Les deux surveillants sont grièvement blessés mais leurs jours ne sont pas en danger. FO-Pénitentiaire a dénoncé une attaque « terroriste » et appelé à des blocages de prisons dès ce mercredi. Si selon le ministère seuls 18 établissements ont été bloqués, d’après FO-Pénitentiaire près du tiers des prisons en France ont été touchés à des degrés divers par le mouvement. A Nantes ce matin, une cinquantaine de surveillants se sont rassemblés, « une agréable surprise » pour William Cozic, délégué FO-Pénitentiaire Nantes, « d’autant que l’UFAP [ex-syndicat majoritaire] ne participait pas au mouvement ».

L’an dernier, le mouvement historique des surveillants pénitentiaires, achevé en queue de poisson par la signature d’accords entre le syndicat alors majoritaire (UFAP) et le ministère, avait commencé aussi avec une série d’agressions liées à des motifs terroristes – trois surveillants avaient été agressés par un islamiste allemand, lui aussi converti, à Vendin le Vieil. Et déjà à l’époque, l’arrivée de plusieurs dizaines de djihadistes dans la prison de Condé sur Sarthe, établie sur le même modèle que Vendin le Vieil, inquiétait alors que les problèmes de sécurité y étaient légion.

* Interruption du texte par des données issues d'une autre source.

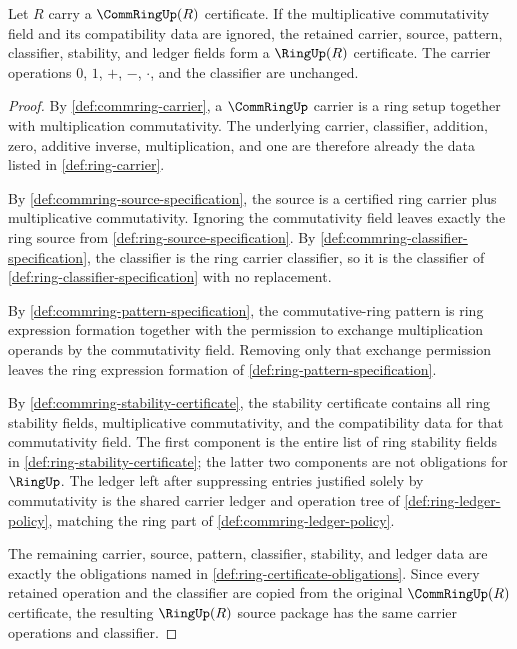 \begin{proposition}
\label{prop:commring-forgets-ring-certificate}
Let \(R\) carry a \(\CommRingUp(R)\) certificate. If the multiplicative
commutativity field and its compatibility data are ignored, the retained
carrier, source, pattern, classifier, stability, and ledger fields form a
\(\RingUp(R)\) certificate. The carrier operations \(0\), \(1\), \(+\),
\(-\), \(\cdot\), and the classifier are unchanged.
\end{proposition}
\begin{proof}
By \autoref{def:commring-carrier}, a \(\CommRingUp\) carrier is a ring setup
together with multiplication commutativity. The underlying carrier,
classifier, addition, zero, additive inverse, multiplication, and one are
therefore already the data listed in \autoref{def:ring-carrier}.

By \autoref{def:commring-source-specification}, the source is a certified ring
carrier plus multiplicative commutativity. Ignoring the commutativity field
leaves exactly the ring source from \autoref{def:ring-source-specification}.
By \autoref{def:commring-classifier-specification}, the classifier is the ring
carrier classifier, so it is the classifier of
\autoref{def:ring-classifier-specification} with no replacement.

By \autoref{def:commring-pattern-specification}, the commutative-ring pattern
is ring expression formation together with the permission to exchange
multiplication operands by the commutativity field. Removing only that exchange
permission leaves the ring expression formation of
\autoref{def:ring-pattern-specification}.

By \autoref{def:commring-stability-certificate}, the stability certificate
contains all ring stability fields, multiplicative commutativity, and the
compatibility data for that commutativity field. The first component is the
entire list of ring stability fields in \autoref{def:ring-stability-certificate};
the latter two components are not obligations for \(\RingUp\). The ledger left
after suppressing entries justified solely by commutativity is the shared
carrier ledger and operation tree of \autoref{def:ring-ledger-policy}, matching
the ring part of \autoref{def:commring-ledger-policy}.

The remaining carrier, source, pattern, classifier, stability, and ledger data
are exactly the obligations named in \autoref{def:ring-certificate-obligations}.
Since every retained operation and the classifier are copied from the original
\(\CommRingUp(R)\) certificate, the resulting \(\RingUp(R)\) source package has
the same carrier operations and classifier.
\end{proof}
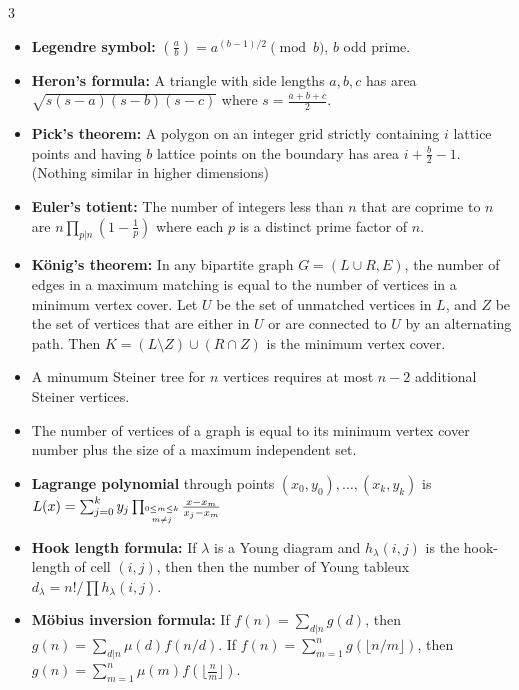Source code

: \documentclass[a4paper, 8pt, landscape, oneside]{extarticle}
\begin{document}
\begin{multicols*}{3}
      
        \begin{itemize}[leftmargin=*]
          \item \textbf{Legendre symbol:} $\left(\frac{a}{b}\right) = a^{(b-1)/2} \pmod{b}$, $b$ odd prime.
          \item \textbf{Heron's formula:} A triangle with side lengths
            $a,b,c$ has area $\sqrt{s(s-a)(s-b)(s-c)}$ where $s =
            \frac{a+b+c}{2}$.
          \item \textbf{Pick's theorem:} A polygon on an integer grid
            strictly containing $i$ lattice points and having $b$ lattice
            points on the boundary has area $i + \frac{b}{2} - 1$. (Nothing
            similar in higher dimensions)
          \item \textbf{Euler's totient:} The number of integers less than
            $n$ that are coprime to $n$ are $n\prod_{p|n}\left(1 - \frac{1}{p}\right)$
            where each $p$ is a distinct prime factor of $n$.
          \item \textbf{König's theorem:} In any bipartite graph $G=(L\cup R,E)$, the number
            of edges in a maximum matching is equal to the number of
            vertices in a minimum vertex cover. Let $U$ be the set of
            unmatched vertices in $L$, and $Z$ be the set of vertices that
            are either in $U$ or are connected to $U$ by an alternating
            path. Then $K=(L\setminus Z)\cup(R\cap Z)$ is the minimum
            vertex cover.
          \item A minumum Steiner tree for $n$ vertices requires at most $n-2$ additional Steiner vertices.
          \item The number of vertices of a graph is equal to its minimum
            vertex cover number plus the size of a maximum independent set.
          \item \textbf{Lagrange polynomial} through points $(x_0,y_0),\ldots,(x_k,y_k)$ is $L(x) = \sum_{j=0}^k y_j \prod_{\shortstack{$\scriptscriptstyle 0\leq m \leq k$ \\ $\scriptscriptstyle m\neq j$}} \frac{x-x_m}{x_j - x_m}$
          \item \textbf{Hook length formula:} If $\lambda$ is a Young diagram and $h_{\lambda}(i,j)$ is the hook-length of cell $(i,j)$, then then the number of Young tableux $d_{\lambda} = n!/\prod h_{\lambda}(i,j)$.
          \item \textbf{Möbius inversion formula:} If $f(n) = \sum_{d|n} g(d)$, then $g(n) = \sum_{d|n} \mu(d) f(n/d)$. If $f(n) = \sum_{m=1}^n g(\lfloor n/m\rfloor)$, then $g(n) = \sum_{m=1}^n \mu(m)f(\lfloor\frac{n}{m}\rfloor)$.

\end{itemize}
\end{multicols*}
\end{document}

Cette année, la loi des séries semble continuer d’agir : l’après-midi du 5 mars, un détenu a donné un coup de couteau à la gorge d’un surveillant à Château-Thierry (Aisne). Officiellement, il s’agit d’un « cas psychiatrique », autrement dit d’un détenu « déséquilibré ». Mais selon les syndicats il s’appellerait Abdallah Boumezaar et a été condamné à la perpétuité pour le meurtre de deux gendarmes. Ce dimanche, un autre surveillant a été attaqué à coups de fourchette par un détenu de Roanne (Loire) et a été blessé à la tête.

Maintenant que le syndicat le plus déterminé de l’an dernier est devenu majoritaire, le mouvement a bien des chances de repartir. « On reprend nos revendications de l’année dernière », nous confirme William Cozic, « d’autant que Mme le ministre [Nicole Belloubet] a décidé d’ignorer nos revendications – tout juste on s’est fait livrer ce matin même, et en urgence, des gilets pare-lames. Ce qui pourrait pousser les détenus à viser la gorge, plutôt que le ventre ».

« Le problème, c’est qu’on est plus fouillé pour rentrer dans un stade de foot ou un aéroport qu’une prison. »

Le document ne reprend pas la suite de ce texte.